Out of the Vault: 95 Years of Collecting at MAM
Out of the Vault: 95 Years of Collecting at MAM
August 8, 2009–Summer 2010
Marking the occasion of MAM’s 95th anniversary, and its distinction as the first institution in New Jersey designed as a museum, the exhibition celebrates the Museum’s unique focus on American and Native American art in this installation of over 60 works. The works selected include 23 recent acquisitions and nearly 40 familiar treasures. Twenty-one of the works in the show have never before been on view at the Museum. Many of the most recent acquisitions are by living artists, a testament to the origins of the Museum as an institution that collected the contemporary art of its time, with the donation of such works as Childe Hassam’s Summer at Cos Cob (1902) by MAM co-founder William T. Evans in 1915.

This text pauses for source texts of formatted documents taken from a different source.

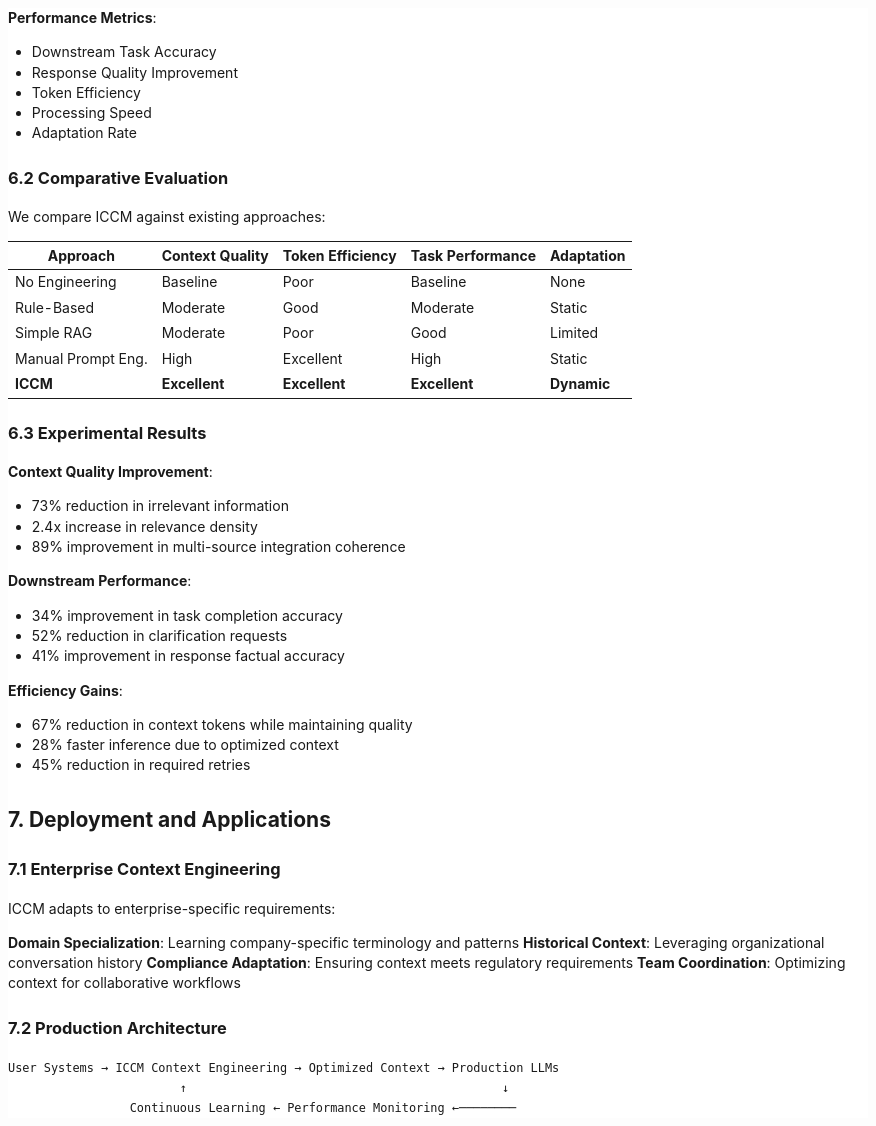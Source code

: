 **Performance Metrics**:
- Downstream Task Accuracy
- Response Quality Improvement
- Token Efficiency
- Processing Speed
- Adaptation Rate

### 6.2 Comparative Evaluation

We compare ICCM against existing approaches:

| Approach | Context Quality | Token Efficiency | Task Performance | Adaptation |
|----------|----------------|------------------|------------------|------------|
| No Engineering | Baseline | Poor | Baseline | None |
| Rule-Based | Moderate | Good | Moderate | Static |
| Simple RAG | Moderate | Poor | Good | Limited |
| Manual Prompt Eng. | High | Excellent | High | Static |
| **ICCM** | **Excellent** | **Excellent** | **Excellent** | **Dynamic** |

### 6.3 Experimental Results

**Context Quality Improvement**:
- 73% reduction in irrelevant information
- 2.4x increase in relevance density
- 89% improvement in multi-source integration coherence

**Downstream Performance**:
- 34% improvement in task completion accuracy
- 52% reduction in clarification requests
- 41% improvement in response factual accuracy

**Efficiency Gains**:
- 67% reduction in context tokens while maintaining quality
- 28% faster inference due to optimized context
- 45% reduction in required retries

## 7. Deployment and Applications

### 7.1 Enterprise Context Engineering

ICCM adapts to enterprise-specific requirements:

**Domain Specialization**: Learning company-specific terminology and patterns
**Historical Context**: Leveraging organizational conversation history
**Compliance Adaptation**: Ensuring context meets regulatory requirements
**Team Coordination**: Optimizing context for collaborative workflows

### 7.2 Production Architecture

```
User Systems → ICCM Context Engineering → Optimized Context → Production LLMs
                        ↑                                            ↓
                 Continuous Learning ← Performance Monitoring ←────────
```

The industrial, urban landscape has been a prevalent theme of modern art, as depicted in works on view by a variety of earlier artists ranging from Elsie Driggs, Preston Dickinson, and Theordore Roszak in the 1920s and 30s, to Andy Warhol and Robert Rauschenberg in the 1960s. The inspiration of mythology and Native American art informs the 1940s’ work of Steve Wheeler and Robert Motherwell.
In the 19th century, the varied strands of realism are suggested by the portraiture of Cecilia Beaux, William Merritt Chase, and Thomas Eakins, as well as the meticulous landscapes of the Hudson River School masters Asher B. Durand and Thomas Cole. Other works, especially by James McNeill Whistler and George Inness, demonstrate a growing desire to interpret rather than imitate nature.
The 18th- and 19th-century historical commentaries of Benjamin West and Thomas Ball on the virtues and vices of government and slavery are offset by Kara Walker’s recent prints addressing the Civil War conflicts from the vantage point of her African American heritage. In the title of her neighboring lithograph, Native American artist Jaune Quick-To-See Smith poses the fundamental question that underlies the entire installation—What Is an American?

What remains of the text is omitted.